DIRECTIONS: Below are some records; quote exactly the lines from the one that contains "4. Mongo and Postgres deep dive" through the one that contains "17. Scaling Node.js, performance benchmarks", inclusive, and no others.

DATA:
☆ ☆ ☆ ☆ ☆
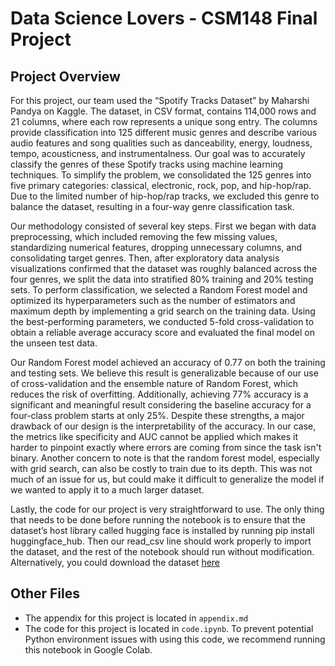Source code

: # Data Science Lovers - CSM148 Final Project

## Project Overview

For this project, our team used the “Spotify Tracks Dataset” by Maharshi Pandya on Kaggle. The dataset, in CSV format, contains 114,000 rows and 21 columns, where each row represents a unique song entry. The columns provide classification into 125 different music genres and describe various audio features and song qualities such as danceability, energy, loudness, tempo, acousticness, and instrumentalness. Our goal was to accurately classify the genres of these Spotify tracks using machine learning techniques. To simplify the problem, we consolidated the 125 genres into five primary categories: classical, electronic, rock, pop, and hip-hop/rap. Due to the limited number of hip-hop/rap tracks, we excluded this genre to balance the dataset, resulting in a four-way genre classification task.

Our methodology consisted of several key steps. First we began with data preprocessing, which included removing the few missing values, standardizing numerical features, dropping unnecessary columns, and consolidating target genres. Then, after exploratory data analysis visualizations confirmed that the dataset was roughly balanced across the four genres, we split the data into stratified 80% training and 20% testing sets. To perform classification, we selected a Random Forest model and optimized its hyperparameters such as the number of estimators and maximum depth by implementing a grid search on the training data. Using the best-performing parameters, we conducted 5-fold cross-validation to obtain a reliable average accuracy score and evaluated the final model on the unseen test data.

Our Random Forest model achieved an accuracy of 0.77 on both the training and testing sets. We believe this result is generalizable because of our use of cross-validation and the ensemble nature of Random Forest, which reduces the risk of overfitting. Additionally, achieving 77% accuracy is a significant and meaningful result considering the baseline accuracy for a four-class problem starts at only 25%. Despite these strengths, a major drawback of our design is the interpretability of the accuracy. In our case, the metrics like specificity and AUC cannot be applied which makes it harder to pinpoint exactly where errors are coming from since the task isn't binary. Another concern to note is that the random forest model, especially with grid search, can also be costly to train due to its depth. This was not much of an issue for us, but could make it difficult to generalize the model if we wanted to apply it to a much larger dataset.

Lastly, the code for our project is very straightforward to use. The only thing that needs to be done before running the notebook is to ensure that the dataset’s host library called hugging face is installed by running pip install huggingface_hub. Then our read_csv line should work properly to import the dataset, and the rest of the notebook should run without modification. Alternatively, you could download the dataset [here](https://huggingface.co/datasets/maharshipandya/spotify-tracks-dataset)

## Other Files

* The appendix for this project is located in `appendix.md`
* The code for this project is located in `code.ipynb`. To prevent potential Python environment issues with using this code, we recommend running this notebook in Google Colab.
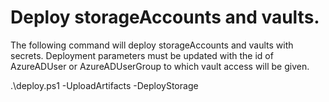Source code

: # Deploy storageAccounts and vaults.

The following command will deploy storageAccounts and vaults with secrets. Deployment parameters must be updated with the id of AzureADUser or AzureADUserGroup to which vault access will be given.

.\deploy.ps1 -UploadArtifacts -DeployStorage
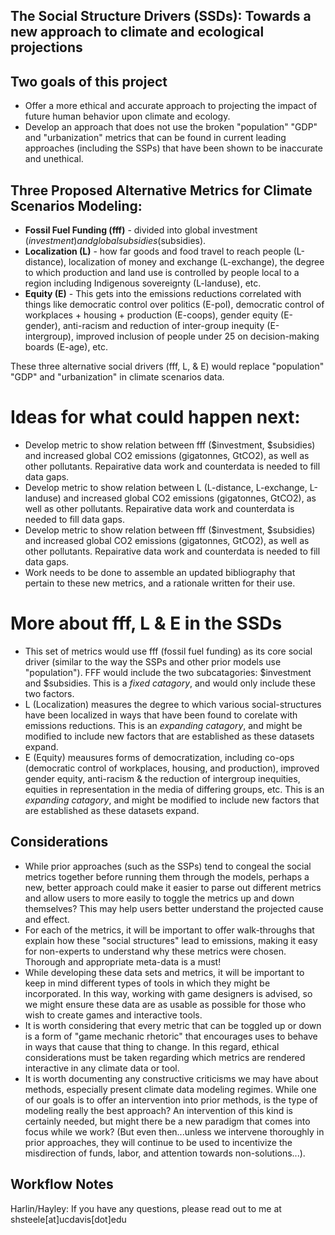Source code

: ## **The Social Structure Drivers (SSDs): Towards a new approach to climate and ecological projections**

## Two goals of this project
- Offer a more ethical and accurate approach to projecting the impact of future human behavior upon climate and ecology.
- Develop an approach that does not use the broken "population" "GDP" and "urbanization" metrics that can be found in current leading approaches (including the SSPs) that have been shown to be inaccurate and unethical.

## Three Proposed Alternative Metrics for Climate Scenarios Modeling:
- **Fossil Fuel Funding (fff)** - divided into global investment ($investment) and global subsidies ($subsidies).
- **Localization (L)** - how far goods and food travel to reach people (L-distance), localization of money and exchange (L-exchange), the degree to which production and land use is controlled by people local to a region including Indigenous sovereignty (L-landuse), etc. 
- **Equity (E)** - This gets into the emissions reductions correlated with things like democratic control over politics (E-pol), democratic control of workplaces + housing + production (E-coops), gender equity (E-gender), anti-racism and reduction of inter-group inequity (E-intergroup), improved inclusion of people under 25 on decision-making boards (E-age), etc.

These three alternative social drivers (fff, L, & E) would replace "population" "GDP" and "urbanization" in climate scenarios data. 

# Ideas for what could happen next:
- Develop metric to show relation between fff ($investment, $subsidies) and increased global CO2 emissions (gigatonnes, GtCO2), as well as other pollutants. Repairative data work and counterdata is needed to fill data gaps.
- Develop metric to show relation between L (L-distance, L-exchange, L-landuse) and increased global CO2 emissions (gigatonnes, GtCO2),  as well as other pollutants. Repairative data work and counterdata is needed to fill data gaps.
- Develop metric to show relation between fff ($investment, $subsidies) and increased global CO2 emissions (gigatonnes, GtCO2), as well as other pollutants. Repairative data work and counterdata is needed to fill data gaps.
- Work needs to be done to assemble an updated bibliography that pertain to these new metrics, and a rationale written for their use.

# More about fff, L & E in the SSDs
-  This set of metrics would use fff (fossil fuel funding) as its core social driver (similar to the way the SSPs and other prior models use "population"). FFF would include the two subcatagories: $investment and $subsidies. This is a _fixed catagory_, and would only include these two factors. 
-  L (Localization) measures the degree to which various social-structures have been localized in ways that have been found to corelate with emissions reductions. This is an _expanding catagory_, and might be modified to include new factors that are established as these datasets expand. 
-   E (Equity) meausures forms of democratization, including co-ops (democratic control of workplaces, housing, and production), improved gender equity, anti-racism & the reduction of intergroup inequities, equities in representation in the media of differing groups, etc. This is an _expanding catagory_, and might be modified to include new factors that are established as these datasets expand. 

## Considerations
- While prior approaches (such as the SSPs) tend to congeal the social metrics together before running them through the models, perhaps a new, better approach could make it easier to parse out different metrics and allow users to more easily to toggle the metrics up and down themselves? This may help users better understand the projected cause and effect.
- For each of the metrics, it will be important to offer walk-throughs that explain how these "social structures" lead to emissions, making it easy for non-experts to understand why these metrics were chosen. Thorough and appropriate meta-data is a must!
- While developing these data sets and metrics, it will be important to keep in mind different types of tools in which they might be incorporated. In this way, working with game designers is advised, so we might ensure these data are as usable as possible for those who wish to create games and interactive tools.
- It is worth considering that every metric that can be toggled up or down is a form of "game mechanic rhetoric" that encourages uses to behave in ways that cause that thing to change. In this regard, ethical considerations must be taken regarding which metrics are rendered interactive in any climate data or tool.
- It is worth documenting any constructive criticisms we may have about methods, especially present climate data modeling regimes. While one of our goals is to offer an intervention into prior methods, is the type of modeling really the best approach? An intervention of this kind is certainly needed, but might there be a new paradigm that comes into focus while we work? (But even then...unless we intervene thoroughly in prior approaches, they will continue to be used to incentivize the misdirection of funds, labor, and attention towards non-solutions...).
   
## Workflow Notes

Harlin/Hayley: If you have any questions, please read out to me at shsteele[at]ucdavis[dot]edu
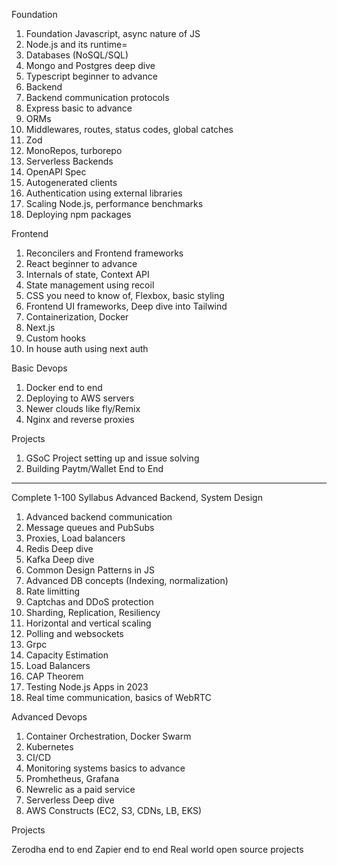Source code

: Foundation

1. Foundation Javascript, async nature of JS
2. Node.js and its runtime=
3. Databases (NoSQL/SQL)
4. Mongo and Postgres deep dive
5. Typescript beginner to advance
6. Backend
7. Backend communication protocols
8. Express basic to advance
9. ORMs
10. Middlewares, routes, status codes, global catches
11. Zod
12. MonoRepos, turborepo
13. Serverless Backends
14. OpenAPI Spec
15. Autogenerated clients
16. Authentication using external libraries
17. Scaling Node.js, performance benchmarks
18. Deploying npm packages
 

 

Frontend

1. Reconcilers and Frontend frameworks
2. React beginner to advance
3. Internals of state, Context API
4. State management using recoil
5. CSS you need to know of, Flexbox, basic styling
6. Frontend UI frameworks, Deep dive into Tailwind
7. Containerization, Docker
8. Next.js
9. Custom hooks
10. In house auth using next auth

 

Basic Devops

1. Docker end to end
2. Deploying to AWS servers
3. Newer clouds like fly/Remix
4. Nginx and reverse proxies

 

Projects

1. GSoC Project setting up and issue solving
2. Building Paytm/Wallet End to End
 
-------------------------------------

 

Complete 1-100 Syllabus
Advanced Backend, System Design

1. Advanced backend communication
2. Message queues and PubSubs
3. Proxies, Load balancers
4. Redis Deep dive
5. Kafka Deep dive
6. Common Design Patterns in JS
7. Advanced DB concepts (Indexing, normalization)
8. Rate limitting
9. Captchas and DDoS protection
10. Sharding, Replication, Resiliency
11. Horizontal and vertical scaling
12. Polling and websockets
13. Grpc
14. Capacity Estimation
15. Load Balancers
16. CAP Theorem
17. Testing Node.js Apps in 2023
18. Real time communication, basics of WebRTC

 

Advanced Devops

1. Container Orchestration, Docker Swarm
2. Kubernetes
3. CI/CD
4. Monitoring systems basics to advance
5. Promhetheus, Grafana
6. Newrelic as a paid service
7. Serverless Deep dive
8. AWS Constructs (EC2, S3, CDNs, LB, EKS)


Projects

Zerodha end to end
Zapier end to end
Real world open source projects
☆ ☆ ☆ ☆ ☆
WRITTEN REPLY:
4. Mongo and Postgres deep dive
5. Typescript beginner to advance
6. Backend
7. Backend communication protocols
8. Express basic to advance
9. ORMs
10. Middlewares, routes, status codes, global catches
11. Zod
12. MonoRepos, turborepo
13. Serverless Backends
14. OpenAPI Spec
15. Autogenerated clients
16. Authentication using external libraries
17. Scaling Node.js, performance benchmarks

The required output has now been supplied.